Stored data
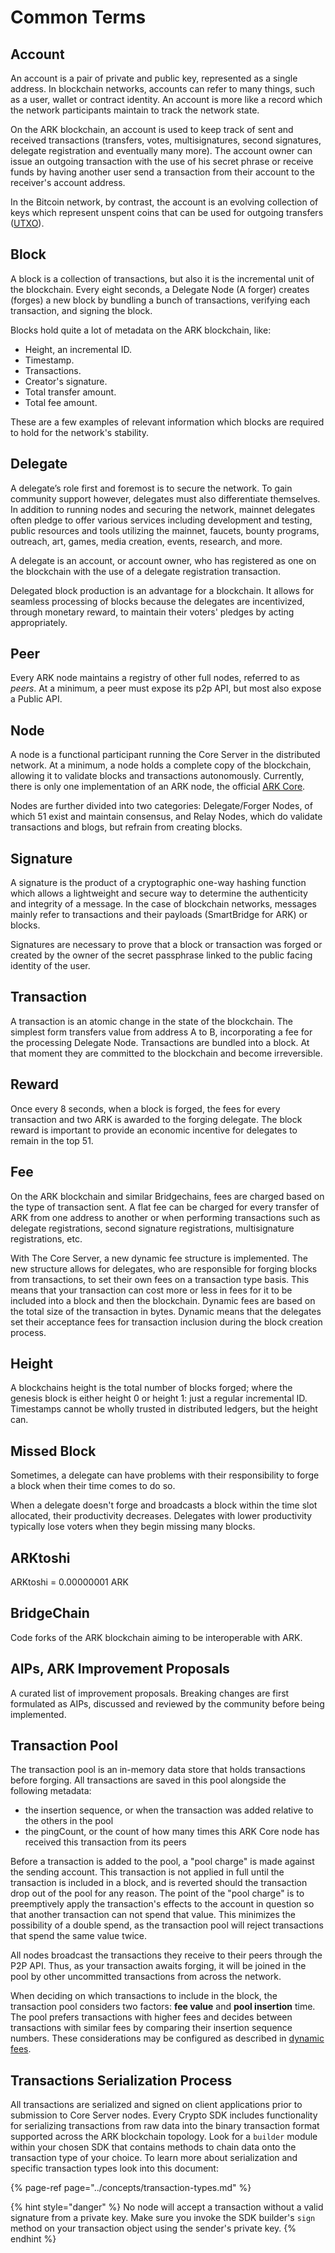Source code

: # Common Terms

## Account

An account is a pair of private and public key, represented as a single address. In blockchain networks, accounts can refer to many things, such as a user, wallet or contract identity. An account is more like a record which the network participants maintain to track the network state.

On the ARK blockchain, an account is used to keep track of sent and received transactions \(transfers, votes, multisignatures, second signatures, delegate registration and eventually many more\). The account owner can issue an outgoing transaction with the use of his secret phrase or receive funds by having another user send a transaction from their account to the receiver's account address.

In the Bitcoin network, by contrast, the account is an evolving collection of keys which represent unspent coins that can be used for outgoing transfers \([UTXO](https://en.wikipedia.org/wiki/Unspent_transaction_output)\).

## Block

A block is a collection of transactions, but also it is the incremental unit of the blockchain. Every eight seconds, a Delegate Node \(A forger\) creates \(forges\) a new block by bundling a bunch of transactions, verifying each transaction, and signing the block.

Blocks hold quite a lot of metadata on the ARK blockchain, like:

* Height, an incremental ID.
* Timestamp.
* Transactions.
* Creator's signature.
* Total transfer amount.
* Total fee amount.

These are a few examples of relevant information which blocks are required to hold for the network's stability.

## Delegate

A delegate’s role first and foremost is to secure the network. To gain community support however, delegates must also differentiate themselves. In addition to running nodes and securing the network, mainnet delegates often pledge to offer various services including development and testing, public resources and tools utilizing the mainnet, faucets, bounty programs, outreach, art, games, media creation, events, research, and more.   
  
A delegate is an account, or account owner, who has registered as one on the blockchain with the use of a delegate registration transaction.

Delegated block production is an advantage for a blockchain. It allows for seamless processing of blocks because the delegates are incentivized, through monetary reward, to maintain their voters' pledges by acting appropriately.

## Peer

Every ARK node maintains a registry of other full nodes, referred to as _peers_. At a minimum, a peer must expose its p2p API, but most also expose a Public API.

## Node

A node is a functional participant running the Core Server in the distributed network. At a minimum, a node holds a complete copy of the blockchain, allowing it to validate blocks and transactions autonomously. Currently, there is only one implementation of an ARK node, the official [ARK Core](https://https//github.com/arkecosystem/core).

Nodes are further divided into two categories: Delegate/Forger Nodes, of which 51 exist and maintain consensus, and Relay Nodes, which do validate transactions and blogs, but refrain from creating blocks.

## Signature

A signature is the product of a cryptographic one-way hashing function which allows a lightweight and secure way to determine the authenticity and integrity of a message. In the case of blockchain networks, messages mainly refer to transactions and their payloads \(SmartBridge for ARK\) or blocks.

Signatures are necessary to prove that a block or transaction was forged or created by the owner of the secret passphrase linked to the public facing identity of the user.

## Transaction

A transaction is an atomic change in the state of the blockchain. The simplest form transfers value from address A to B, incorporating a fee for the processing Delegate Node. Transactions are bundled into a block. At that moment they are committed to the blockchain and become irreversible.

## Reward

Once every 8 seconds, when a block is forged, the fees for every transaction and two ARK is awarded to the forging delegate. The block reward is important to provide an economic incentive for delegates to remain in the top 51.

## Fee

On the ARK blockchain and similar Bridgechains, fees are charged based on the type of transaction sent. A flat fee can be charged for every transfer of ARK from one address to another or when performing transactions such as delegate registrations, second signature registrations, multisignature registrations, etc.

With The Core Server, a new dynamic fee structure is implemented. The new structure allows for delegates, who are responsible for forging blocks from transactions, to set their own fees on a transaction type basis. This means that your transaction can cost more or less in fees for it to be included into a block and then the blockchain. Dynamic fees are based on the total size of the transaction in bytes. Dynamic means that the delegates set their acceptance fees for transaction inclusion during the block creation process.

## Height

A blockchains height is the total number of blocks forged; where the genesis block is either height 0 or height 1: just a regular incremental ID. Timestamps cannot be wholly trusted in distributed ledgers, but the height can.

## Missed Block

Sometimes, a delegate can have problems with their responsibility to forge a block when their time comes to do so.

When a delegate doesn't forge and broadcasts a block within the time slot allocated, their productivity decreases. Delegates with lower productivity typically lose voters when they begin missing many blocks.

## ARKtoshi

ARKtoshi = 0.00000001 ARK

## BridgeChain

Code forks of the ARK blockchain aiming to be interoperable with ARK. 

## AIPs, ARK Improvement Proposals

A curated list of improvement proposals. Breaking changes are first formulated as AIPs, discussed and reviewed by the community before being implemented.

## Transaction Pool

The transaction pool is an in-memory data store that holds transactions before forging. All transactions are saved in this pool alongside the following metadata:

* the insertion sequence, or when the transaction was added relative to the others in the pool
* the pingCount, or the count of how many times this ARK Core node has received this transaction from its peers

Before a transaction is added to the pool, a "pool charge" is made against the sending account. This transaction is not applied in full until the transaction is included in a block, and is reverted should the transaction drop out of the pool for any reason. The point of the "pool charge" is to preemptively apply the transaction's effects to the account in question so that another transaction can not spend that value. This minimizes the possibility of a double spend, as the transaction pool will reject transactions that spend the same value twice.

All nodes broadcast the transactions they receive to their peers through the P2P API. Thus, as your transaction awaits forging, it will be joined in the pool by other uncommitted transactions from across the network.

When deciding on which transactions to include in the block, the transaction pool considers two factors: **fee value** and **pool insertion** time. The pool prefers transactions with higher fees and decides between transactions with similar fees by comparing their insertion sequence numbers. These considerations may be configured as described in [dynamic fees](https://docs.ark.io/tutorials/node/dynamic-fees.html).

## Transactions Serialization Process <a id="serialize"></a>

All transactions are serialized and signed on client applications prior to submission to Core Server nodes. Every Crypto SDK includes functionality for serializing transactions from raw data into the binary transaction format supported across the ARK blockchain topology. Look for a `builder` module within your chosen SDK that contains methods to chain data onto the transaction type of your choice. To learn more about serialization and specific transaction types look into this document:

{% page-ref page="../concepts/transaction-types.md" %}

{% hint style="danger" %}
No node will accept a transaction without a valid signature from a private key. Make sure you invoke the SDK builder's `sign` method on your transaction object using the sender's private key.
{% endhint %}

## PROBLEM REQUIREMENTS:
No images belong in the copy. Transcribe every record exactly.

## OUTPUT BELOW:
Source code

: # Common Terms

## Account

An account is a pair of private and public key, represented as a single address. In blockchain networks, accounts can refer to many things, such as a user, wallet or contract identity. An account is more like a record which the network participants maintain to track the network state.

On the ARK blockchain, an account is used to keep track of sent and received transactions \(transfers, votes, multisignatures, second signatures, delegate registration and eventually many more\). The account owner can issue an outgoing transaction with the use of his secret phrase or receive funds by having another user send a transaction from their account to the receiver's account address.

In the Bitcoin network, by contrast, the account is an evolving collection of keys which represent unspent coins that can be used for outgoing transfers \([UTXO](https://en.wikipedia.org/wiki/Unspent_transaction_output)\).

## Block

A block is a collection of transactions, but also it is the incremental unit of the blockchain. Every eight seconds, a Delegate Node \(A forger\) creates \(forges\) a new block by bundling a bunch of transactions, verifying each transaction, and signing the block.

Blocks hold quite a lot of metadata on the ARK blockchain, like:

* Height, an incremental ID.
* Timestamp.
* Transactions.
* Creator's signature.
* Total transfer amount.
* Total fee amount.

These are a few examples of relevant information which blocks are required to hold for the network's stability.

## Delegate

A delegate’s role first and foremost is to secure the network. To gain community support however, delegates must also differentiate themselves. In addition to running nodes and securing the network, mainnet delegates often pledge to offer various services including development and testing, public resources and tools utilizing the mainnet, faucets, bounty programs, outreach, art, games, media creation, events, research, and more.   
  
A delegate is an account, or account owner, who has registered as one on the blockchain with the use of a delegate registration transaction.

Delegated block production is an advantage for a blockchain. It allows for seamless processing of blocks because the delegates are incentivized, through monetary reward, to maintain their voters' pledges by acting appropriately.

## Peer

Every ARK node maintains a registry of other full nodes, referred to as _peers_. At a minimum, a peer must expose its p2p API, but most also expose a Public API.

## Node

A node is a functional participant running the Core Server in the distributed network. At a minimum, a node holds a complete copy of the blockchain, allowing it to validate blocks and transactions autonomously. Currently, there is only one implementation of an ARK node, the official [ARK Core](https://https//github.com/arkecosystem/core).

Nodes are further divided into two categories: Delegate/Forger Nodes, of which 51 exist and maintain consensus, and Relay Nodes, which do validate transactions and blogs, but refrain from creating blocks.

## Signature

A signature is the product of a cryptographic one-way hashing function which allows a lightweight and secure way to determine the authenticity and integrity of a message. In the case of blockchain networks, messages mainly refer to transactions and their payloads \(SmartBridge for ARK\) or blocks.

Signatures are necessary to prove that a block or transaction was forged or created by the owner of the secret passphrase linked to the public facing identity of the user.

## Transaction

A transaction is an atomic change in the state of the blockchain. The simplest form transfers value from address A to B, incorporating a fee for the processing Delegate Node. Transactions are bundled into a block. At that moment they are committed to the blockchain and become irreversible.

## Reward

Once every 8 seconds, when a block is forged, the fees for every transaction and two ARK is awarded to the forging delegate. The block reward is important to provide an economic incentive for delegates to remain in the top 51.

## Fee

On the ARK blockchain and similar Bridgechains, fees are charged based on the type of transaction sent. A flat fee can be charged for every transfer of ARK from one address to another or when performing transactions such as delegate registrations, second signature registrations, multisignature registrations, etc.

With The Core Server, a new dynamic fee structure is implemented. The new structure allows for delegates, who are responsible for forging blocks from transactions, to set their own fees on a transaction type basis. This means that your transaction can cost more or less in fees for it to be included into a block and then the blockchain. Dynamic fees are based on the total size of the transaction in bytes. Dynamic means that the delegates set their acceptance fees for transaction inclusion during the block creation process.

## Height

A blockchains height is the total number of blocks forged; where the genesis block is either height 0 or height 1: just a regular incremental ID. Timestamps cannot be wholly trusted in distributed ledgers, but the height can.

## Missed Block

Sometimes, a delegate can have problems with their responsibility to forge a block when their time comes to do so.

When a delegate doesn't forge and broadcasts a block within the time slot allocated, their productivity decreases. Delegates with lower productivity typically lose voters when they begin missing many blocks.

## ARKtoshi

ARKtoshi = 0.00000001 ARK

## BridgeChain

Code forks of the ARK blockchain aiming to be interoperable with ARK. 

## AIPs, ARK Improvement Proposals

A curated list of improvement proposals. Breaking changes are first formulated as AIPs, discussed and reviewed by the community before being implemented.

## Transaction Pool

The transaction pool is an in-memory data store that holds transactions before forging. All transactions are saved in this pool alongside the following metadata:

* the insertion sequence, or when the transaction was added relative to the others in the pool
* the pingCount, or the count of how many times this ARK Core node has received this transaction from its peers

Before a transaction is added to the pool, a "pool charge" is made against the sending account. This transaction is not applied in full until the transaction is included in a block, and is reverted should the transaction drop out of the pool for any reason. The point of the "pool charge" is to preemptively apply the transaction's effects to the account in question so that another transaction can not spend that value. This minimizes the possibility of a double spend, as the transaction pool will reject transactions that spend the same value twice.

All nodes broadcast the transactions they receive to their peers through the P2P API. Thus, as your transaction awaits forging, it will be joined in the pool by other uncommitted transactions from across the network.

When deciding on which transactions to include in the block, the transaction pool considers two factors: **fee value** and **pool insertion** time. The pool prefers transactions with higher fees and decides between transactions with similar fees by comparing their insertion sequence numbers. These considerations may be configured as described in [dynamic fees](https://docs.ark.io/tutorials/node/dynamic-fees.html).

## Transactions Serialization Process <a id="serialize"></a>

All transactions are serialized and signed on client applications prior to submission to Core Server nodes. Every Crypto SDK includes functionality for serializing transactions from raw data into the binary transaction format supported across the ARK blockchain topology. Look for a `builder` module within your chosen SDK that contains methods to chain data onto the transaction type of your choice. To learn more about serialization and specific transaction types look into this document:

{% page-ref page="../concepts/transaction-types.md" %}

{% hint style="danger" %}
No node will accept a transaction without a valid signature from a private key. Make sure you invoke the SDK builder's `sign` method on your transaction object using the sender's private key.
{% endhint %}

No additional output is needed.